Çünkü haberlerde Meryem'in ismi manşetlerdeydi.

"SON DAKİKA Rümeysa Burkan cinayeti davasında 2. perde!. Eski Orgeneral Korhan Erdemoğlunun en büyük kızının düğününde yaşanan büyük patlamadan sonra, Korhan Erdemoğlunun ablası çalıştığı yetimhanenin çatısından aşağı itilerek öldürülmüştü. Rümeysa Burkan'ın öldürülmesiyle ilgili davada ikinci duruşma bugün yapılan açıklamada katilin, Eski orgeneral Korhan Erdemoğlunun küçük kızı M. E,'nin işlediği mahkemeye sunulmuştur. Her yerde aranan M. E'nin bir sonraki duruşma için bulunması an meselesidir."

Meryem haberi görünce olduğu yerde donup kaldı. Onu arıyorlardı. Ama öfkesi buna değildi. Asıl öfkesi babasının isminin karalanmasıydı. Halasını neden öldürdüğünü bilmeyen insanlar ne düşünecekti?.

Zevk için öldürdüğünü mü? Yoksa psikolojisi bozulan kız halasını mı öldürmüştü. Halbuki Meryem'in halasının ona yaşattıklarını bilselerdi hak verirlerdi.. Ama bilmeyeceklerdi.

Ve bu sır Meryem'in ülkeyi terk etmesiyle mezara gömülmüş ve yaşadığı acılarla beraber temiz bir sayfa açmak için Amerikaya gitmesi ile son bulacak mıydı?

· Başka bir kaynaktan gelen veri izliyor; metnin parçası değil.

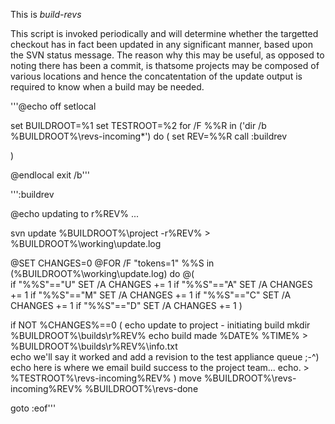 This is _build-revs_

This script is invoked periodically
and will determine whether the targetted checkout has in fact
been updated in any significant manner, based upon the SVN status message.
The reason why this may be useful, as opposed to noting there has been a commit, 
is thatsome projects may be composed of various locations and hence the concatentation 
of the update output is required to know when a build may be needed.


'''@echo off
setlocal

set BUILDROOT=%1
set TESTROOT=%2
for /F %%R in ('dir /b %BUILDROOT%\revs-incoming\*') do (
  set REV=%%R
  call :buildrev
  
)

@endlocal
exit /b'''

''':buildrev

  @echo updating to r%REV% ...
  
  svn update %BUILDROOT%\project -r%REV% > %BUILDROOT%\working\update.log
  
  @SET CHANGES=0
  @FOR /F "tokens=1" %%S in (%BUILDROOT%\working\update.log) do @(		
	if "%%S"=="U"  SET /A CHANGES += 1
	if "%%S"=="A"  SET /A CHANGES += 1
	if "%%S"=="M"  SET /A CHANGES += 1
	if "%%S"=="C"  SET /A CHANGES += 1
	if "%%S"=="D"  SET /A CHANGES += 1
  )

  if NOT %CHANGES%==0 (
    echo update to project - initiating build
    mkdir %BUILDROOT%\builds\r%REV%
    echo build made %DATE% %TIME% > %BUILDROOT%\builds\r%REV%\info.txt	
    echo we'll say it worked and add a revision to the test appliance queue ;-^)
    echo here is where we email build success to the project team...
    echo. > %TESTROOT%\revs-incoming\%REV%
  )
  move %BUILDROOT%\revs-incoming\%REV% %BUILDROOT%\revs-done

goto :eof'''


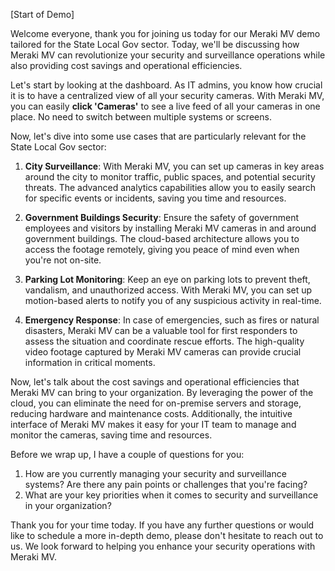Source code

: [Start of Demo]

Welcome everyone, thank you for joining us today for our Meraki MV demo tailored for the State Local Gov sector. Today, we'll be discussing how Meraki MV can revolutionize your security and surveillance operations while also providing cost savings and operational efficiencies.

Let's start by looking at the dashboard. As IT admins, you know how crucial it is to have a centralized view of all your security cameras. With Meraki MV, you can easily **click 'Cameras'** to see a live feed of all your cameras in one place. No need to switch between multiple systems or screens.

Now, let's dive into some use cases that are particularly relevant for the State Local Gov sector:

1. **City Surveillance**: With Meraki MV, you can set up cameras in key areas around the city to monitor traffic, public spaces, and potential security threats. The advanced analytics capabilities allow you to easily search for specific events or incidents, saving you time and resources.

2. **Government Buildings Security**: Ensure the safety of government employees and visitors by installing Meraki MV cameras in and around government buildings. The cloud-based architecture allows you to access the footage remotely, giving you peace of mind even when you're not on-site.

3. **Parking Lot Monitoring**: Keep an eye on parking lots to prevent theft, vandalism, and unauthorized access. With Meraki MV, you can set up motion-based alerts to notify you of any suspicious activity in real-time.

4. **Emergency Response**: In case of emergencies, such as fires or natural disasters, Meraki MV can be a valuable tool for first responders to assess the situation and coordinate rescue efforts. The high-quality video footage captured by Meraki MV cameras can provide crucial information in critical moments.

Now, let's talk about the cost savings and operational efficiencies that Meraki MV can bring to your organization. By leveraging the power of the cloud, you can eliminate the need for on-premise servers and storage, reducing hardware and maintenance costs. Additionally, the intuitive interface of Meraki MV makes it easy for your IT team to manage and monitor the cameras, saving time and resources.

Before we wrap up, I have a couple of questions for you:

1. How are you currently managing your security and surveillance systems? Are there any pain points or challenges that you're facing?
2. What are your key priorities when it comes to security and surveillance in your organization?

Thank you for your time today. If you have any further questions or would like to schedule a more in-depth demo, please don't hesitate to reach out to us. We look forward to helping you enhance your security operations with Meraki MV.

Geçmiş eninde sonunda bir gün karşımıza çıkardı. Hayatın gerçekleri buydu. Meryem bunu biliyordu.. Biliyordu ve geçmişi geldiğinde buna hazır olacaktı.

Kaçak bir şekilde ülkeyi terk ettikten sonra sınırda bir ay beklemiş ve sonunda içeri sızmıştı. Kendisiyle beraber gelen üç kız bu gece Amerika'nın gece hayatına hırslı bir giriş yapmışlardı. Bir gün buluşmak için sözleşerek ayrıldılar.

Onu kaçak getiren adamlar ile beraber üç ay saklanmış ve sonunda sahte bir kimlikle işe adım atmıştı. İsmini değiştirdi.

"Maria Murshell." yapmıştı. 18 yaşında ölen evsiz genç bir kızın kimliğini almıştı. Kızın ismi Maria Murshell'di. Kendi ismine benzediği için bu kimliği seçmişti.

18 yaşında ki Maria Amerika'nın acımasız sokaklarında gece hayatta kalmaya çalışırken buldu kendini. Burada para kazanmanın en kolay yolu hayat kadını olmaktı. Ama Meryem bunu yapacak bir kız değildi. Aile değerleri ve kendisine saygısı vardı. Zor olsada veya ne kadar zamanınıda alsa helal yoldan para kazanmak istiyordu.

Zaman zaman parti time çalıştı. Kalıcı bir işi yoktu. Tanımadığı iki kadınla beraber üç göz oda tutmuş ve ortaklaşa yaşıyorlardı. Hiçbirisi ile samimi olmadı. O kadınlar her gece eve adam getirip onların üzerinden para kazanıyorlardı. Meryem emindi, adamların geldiği arabadan ve giydiği kıyafetlerden bile üst rütbeli olduğunu bir bakışta anlıyordu.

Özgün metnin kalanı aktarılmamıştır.